I have just finished reading Outnumbered by David Sumpter. It is very readable, and says some interesting things about modern machine learning. Machine learning, in particular deep learning, is a hot topic at the moment, so I was curious to read about it, and about related stuff like how Facebook, Google, etc, use it.
Modern machine learning techniques can be very powerful, and can do many things as well or better than us. But one way to gauge their progress is to ask what are tasks they can beat us at, and what are the tasks where we still have the edge. In 2015, Google scientists studied how good modern learning algorithms are at learning how to play computer games.

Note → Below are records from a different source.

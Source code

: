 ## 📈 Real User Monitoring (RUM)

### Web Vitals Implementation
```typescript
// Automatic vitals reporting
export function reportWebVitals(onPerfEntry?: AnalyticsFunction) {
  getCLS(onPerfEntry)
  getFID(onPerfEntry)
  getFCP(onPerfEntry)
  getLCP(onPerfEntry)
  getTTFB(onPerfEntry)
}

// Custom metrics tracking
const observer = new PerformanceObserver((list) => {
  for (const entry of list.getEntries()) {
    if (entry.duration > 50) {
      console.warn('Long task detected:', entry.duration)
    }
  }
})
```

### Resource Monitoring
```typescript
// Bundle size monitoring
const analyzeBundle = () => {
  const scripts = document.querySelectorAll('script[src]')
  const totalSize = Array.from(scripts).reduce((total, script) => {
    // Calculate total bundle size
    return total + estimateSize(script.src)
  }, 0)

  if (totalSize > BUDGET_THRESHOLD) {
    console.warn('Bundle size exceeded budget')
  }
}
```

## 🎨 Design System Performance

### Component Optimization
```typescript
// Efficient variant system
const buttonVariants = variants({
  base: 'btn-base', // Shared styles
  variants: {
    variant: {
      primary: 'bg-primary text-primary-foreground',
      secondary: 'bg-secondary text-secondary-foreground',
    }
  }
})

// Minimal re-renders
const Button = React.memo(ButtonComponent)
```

They found that the algorithms will beat you at Space Invaders, but that they were pretty hopeless at Pac-man.
The reason is interesting, and sheds light on the limitations of modern machine learning. I think the basic point is best illustrated by another task where machine learning is making rapid advances, but still cannot compete with us.
This is translation: Google translate will do a decent job of translating a single sentence, from one language to another, but it cannot do justice to a paragraph, let alone a book. Machine learning can deal with ten words, but hundreds of words with complex relationships in between sets of them, is too much.

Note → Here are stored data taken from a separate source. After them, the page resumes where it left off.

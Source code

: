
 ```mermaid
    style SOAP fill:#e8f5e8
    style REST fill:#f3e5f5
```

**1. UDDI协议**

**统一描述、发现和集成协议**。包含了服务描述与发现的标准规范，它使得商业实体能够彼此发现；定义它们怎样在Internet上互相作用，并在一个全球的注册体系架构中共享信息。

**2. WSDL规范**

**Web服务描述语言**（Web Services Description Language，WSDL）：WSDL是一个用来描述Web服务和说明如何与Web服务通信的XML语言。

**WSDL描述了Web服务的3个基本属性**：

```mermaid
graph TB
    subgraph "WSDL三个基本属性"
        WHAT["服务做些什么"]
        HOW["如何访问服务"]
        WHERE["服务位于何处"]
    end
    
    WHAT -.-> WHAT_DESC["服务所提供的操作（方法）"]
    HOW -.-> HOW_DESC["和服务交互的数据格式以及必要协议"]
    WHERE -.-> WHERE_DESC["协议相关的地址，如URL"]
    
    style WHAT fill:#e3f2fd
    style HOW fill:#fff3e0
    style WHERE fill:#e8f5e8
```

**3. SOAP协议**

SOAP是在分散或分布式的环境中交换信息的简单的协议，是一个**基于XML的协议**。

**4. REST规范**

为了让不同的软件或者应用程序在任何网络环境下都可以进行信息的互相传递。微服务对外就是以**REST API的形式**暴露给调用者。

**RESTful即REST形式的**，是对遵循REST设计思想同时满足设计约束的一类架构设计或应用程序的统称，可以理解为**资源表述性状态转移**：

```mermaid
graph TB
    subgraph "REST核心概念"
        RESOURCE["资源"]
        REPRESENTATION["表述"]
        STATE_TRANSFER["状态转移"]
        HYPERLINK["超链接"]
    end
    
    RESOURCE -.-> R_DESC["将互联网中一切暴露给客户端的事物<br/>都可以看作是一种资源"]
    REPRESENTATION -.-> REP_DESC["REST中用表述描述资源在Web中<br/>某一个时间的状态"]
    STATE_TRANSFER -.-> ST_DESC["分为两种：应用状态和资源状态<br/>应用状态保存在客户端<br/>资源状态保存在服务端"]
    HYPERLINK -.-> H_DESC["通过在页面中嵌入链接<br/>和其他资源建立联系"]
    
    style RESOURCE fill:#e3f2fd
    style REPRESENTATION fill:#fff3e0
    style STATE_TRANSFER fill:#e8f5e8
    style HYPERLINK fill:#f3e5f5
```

Similarly, you can win at Space Invaders without much forward planning, but in Pac-man you need a strategy for eating the pills that allow you to turn the tables on the ghosts. We humans can see beyond the details of making the Pac-man turn left or right, or up or down, and realise that the power pills are crucial, that a strategy is needed for when best to use them. This is a bit like a scientist abstracting a physical law from a mass of messy data, or a detective linking two crimes. For this, our brains still rule, although who knows how long this rule will last.